Suppose I don't postulate $F=dA$, but I keep $dF=0$. The manifold the fields live on will be such that $dF=0$ does not imply $F = dA$. Please note that for this question about solutions to Maxwell's equations, I just want to consider a classical system.

Can I completely summarize the effect of this choice as the following? The solutions to generalized equations "$dF=0$ and $d \star F = J$" can always be written as a solutions to the usual "$F=dA$ and $d \star F = J$" plus a solution to the generalized vacuum equations "$dF=0$ and $d \star F = 0$". That is, I suspect the weakening of $F=dA$ down to $dF=0$ just increases the number of vacuum solutions which can then be added to solutions of the usual non-vacuum Maxwell equations, but I'm unsure how to rule out the potential existence of more exotic solutions to the general equations that cannot be decomposed in this way.
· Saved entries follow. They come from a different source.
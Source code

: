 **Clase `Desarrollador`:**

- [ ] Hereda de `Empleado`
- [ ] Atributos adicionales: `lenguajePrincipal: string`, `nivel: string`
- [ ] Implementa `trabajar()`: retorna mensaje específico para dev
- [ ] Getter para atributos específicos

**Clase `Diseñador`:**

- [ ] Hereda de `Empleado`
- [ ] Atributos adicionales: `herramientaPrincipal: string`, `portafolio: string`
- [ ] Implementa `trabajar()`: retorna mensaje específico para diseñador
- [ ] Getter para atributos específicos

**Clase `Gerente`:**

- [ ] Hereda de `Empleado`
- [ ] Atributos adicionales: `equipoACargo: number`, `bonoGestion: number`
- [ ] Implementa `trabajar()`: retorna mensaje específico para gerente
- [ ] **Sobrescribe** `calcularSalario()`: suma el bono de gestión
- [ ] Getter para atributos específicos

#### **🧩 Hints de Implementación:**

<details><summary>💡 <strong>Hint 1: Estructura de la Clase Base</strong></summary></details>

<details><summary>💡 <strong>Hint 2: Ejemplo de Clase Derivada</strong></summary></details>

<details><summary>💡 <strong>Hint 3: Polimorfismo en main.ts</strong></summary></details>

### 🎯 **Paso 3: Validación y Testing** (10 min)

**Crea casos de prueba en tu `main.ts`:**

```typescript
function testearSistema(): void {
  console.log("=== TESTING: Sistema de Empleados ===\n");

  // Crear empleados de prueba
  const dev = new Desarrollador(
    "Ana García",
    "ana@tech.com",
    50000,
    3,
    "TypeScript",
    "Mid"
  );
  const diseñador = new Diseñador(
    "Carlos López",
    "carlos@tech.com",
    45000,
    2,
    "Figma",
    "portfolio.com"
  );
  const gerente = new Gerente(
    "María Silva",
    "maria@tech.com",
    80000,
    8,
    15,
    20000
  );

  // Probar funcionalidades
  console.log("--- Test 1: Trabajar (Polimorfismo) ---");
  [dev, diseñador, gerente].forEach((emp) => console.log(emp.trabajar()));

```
I hope the question is clear. Just to be 100% clear, here is an equivalent reformulation of the question.

A solution to "$dF=0$ and $d \star F = J$" will be called $F_{g, n}$, for generalized, non-homogeneous.

A solution to "$dF=0$ and $d \star F = 0$" will be called $F_{g, h}$, for generalized, homogeneous.

A solution to "$F=dA$ and $d \star F = J$" will be called $F_{u, n}$, for usual, non-homogeneous.

A solution to "$F=dA$ and $d \star F = 0$" will be called $F_{u, h}$, for usual, homogeneous.

Can I always decompose an $F_{g,n}$ into a sum of a $F_{g,h}$ and a $F_{u,n}$?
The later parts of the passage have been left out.